-- SUPPLIED ENTRIES follows --

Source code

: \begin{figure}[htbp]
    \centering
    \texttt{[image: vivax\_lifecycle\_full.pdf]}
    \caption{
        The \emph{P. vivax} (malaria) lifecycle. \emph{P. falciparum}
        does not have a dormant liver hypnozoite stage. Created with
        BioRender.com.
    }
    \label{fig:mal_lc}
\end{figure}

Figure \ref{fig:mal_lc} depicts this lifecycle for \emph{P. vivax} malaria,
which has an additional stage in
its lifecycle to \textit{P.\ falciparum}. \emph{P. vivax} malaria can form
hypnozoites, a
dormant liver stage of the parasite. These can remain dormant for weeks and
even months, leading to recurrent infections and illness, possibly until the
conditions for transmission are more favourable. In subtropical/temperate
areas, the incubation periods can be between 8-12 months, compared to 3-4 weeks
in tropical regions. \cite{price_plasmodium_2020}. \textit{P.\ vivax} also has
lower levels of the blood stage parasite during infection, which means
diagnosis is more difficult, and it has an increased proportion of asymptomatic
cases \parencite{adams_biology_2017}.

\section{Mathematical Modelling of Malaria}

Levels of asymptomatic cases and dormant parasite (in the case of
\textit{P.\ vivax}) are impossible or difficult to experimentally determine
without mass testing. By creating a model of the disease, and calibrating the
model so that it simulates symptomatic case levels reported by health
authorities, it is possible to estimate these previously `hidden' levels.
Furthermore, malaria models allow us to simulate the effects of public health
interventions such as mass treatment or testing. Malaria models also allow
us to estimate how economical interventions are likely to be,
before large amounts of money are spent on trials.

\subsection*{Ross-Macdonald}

-- SUPPLIED ENTRIES concluded --

Every line of the data above should be retyped precisely.

** ANSWER BOX **
Source code

: \begin{figure}[htbp]
    \centering
    \texttt{[image: vivax\_lifecycle\_full.pdf]}
    \caption{
        The \emph{P. vivax} (malaria) lifecycle. \emph{P. falciparum}
        does not have a dormant liver hypnozoite stage. Created with
        BioRender.com.
    }
    \label{fig:mal_lc}
\end{figure}

Figure \ref{fig:mal_lc} depicts this lifecycle for \emph{P. vivax} malaria,
which has an additional stage in
its lifecycle to \textit{P.\ falciparum}. \emph{P. vivax} malaria can form
hypnozoites, a
dormant liver stage of the parasite. These can remain dormant for weeks and
even months, leading to recurrent infections and illness, possibly until the
conditions for transmission are more favourable. In subtropical/temperate
areas, the incubation periods can be between 8-12 months, compared to 3-4 weeks
in tropical regions. \cite{price_plasmodium_2020}. \textit{P.\ vivax} also has
lower levels of the blood stage parasite during infection, which means
diagnosis is more difficult, and it has an increased proportion of asymptomatic
cases \parencite{adams_biology_2017}.

\section{Mathematical Modelling of Malaria}

Levels of asymptomatic cases and dormant parasite (in the case of
\textit{P.\ vivax}) are impossible or difficult to experimentally determine
without mass testing. By creating a model of the disease, and calibrating the
model so that it simulates symptomatic case levels reported by health
authorities, it is possible to estimate these previously `hidden' levels.
Furthermore, malaria models allow us to simulate the effects of public health
interventions such as mass treatment or testing. Malaria models also allow
us to estimate how economical interventions are likely to be,
before large amounts of money are spent on trials.

\subsection*{Ross-Macdonald}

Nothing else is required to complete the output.